Important: As standard Check_MK utilises persistent connections, as long as this has not been deactivated with the No persistent connection option. With a persistent connection Check_MK always uses the same server as long as it is available, and only switches if a timeout or other problem occurs. The same also applies after a switch – the connection will only revert to the actually configured server if the failover server becomes unavailable.

2.2. Defining users

Next the paths to the users and groups will be defined, and the filters set. Then enter the path via which the users are to be found in User Base DN. Make sure here that the Operational Unit (OU) is set so that all desired users and as few others as possible are included. The more users that are queried, the slower the synchronisation will be to process.

Next set the Search Scope option. Here you can recursively filter for all users located in the OU and in those units below it, or restrict the search to those located directly in this OU. If you have entered a user directly in the path, you should select {{Search only the entry at the base DN}} – only this user will then be included.

Now with the help of the Search Filter option you can further narrow the selection of imported users. If for example you want to synchronise only the users belonging to a specific group, set an LDAP query as shown in the following screenshot. The prerequisite for this is that the users have the memberof attribute. How to filter by group membership, without this attribute, can be learned in below:

The standard filter can also be combined with the memberof, or with other filters:

As can be seen under Users, there are further options for a user search. with the User-ID Attribute option it is possible to specify which attribute the user is to utilise as its login ID in Check_MK. The user will subsequently use this login when signing in. As a rule, in Active Directory it will be the sAMAccountName attribute, which is used as standard in Check_MK. Under OpenLDAP it is often the uid attribute.
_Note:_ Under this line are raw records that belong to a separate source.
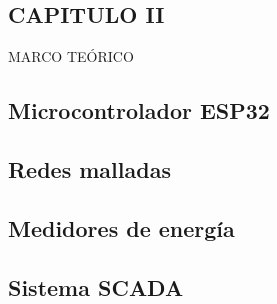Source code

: \documentclass[12pt,letterpaper]{article}
\begin{document}
\newpage

\begin{center}
	\section*{CAPITULO II} 	
\end{center}

\vspace{0.5cm}

\begin{center}
	{\large MARCO TEÓRICO}
\end{center}

\vspace{0.5cm}


\subsection*{Microcontrolador ESP32}

\subsection*{Redes malladas}

\subsection*{Medidores de energía}

\subsection{Sistema SCADA}

	
\newpage



\end{document}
With the Lower Case User-IDs options you can convert the synchronised IDs to lower-case letters. This is possibly sensible, since as already mentioned, Active Directory/LDAP does not differentiate between upper and lower case letters, but Check_MK does. That can lead to confusion which this option can solve.

The Translate Umlauts in User-Ids option was only provided for compatibility reasons and should no longer be used/altered.

Filter Group

The Filter Group option should only be used if the LDAP server is not an Active Directory, and the memberof Dynamic Attribute is not available in the user data. In such cases the user filtering takes place in Check_MK itself. In the process it is possible that many users will be queried which will later be discarded. Such a scenario can be largely stopped by the LDAP-Modul in Check_MK.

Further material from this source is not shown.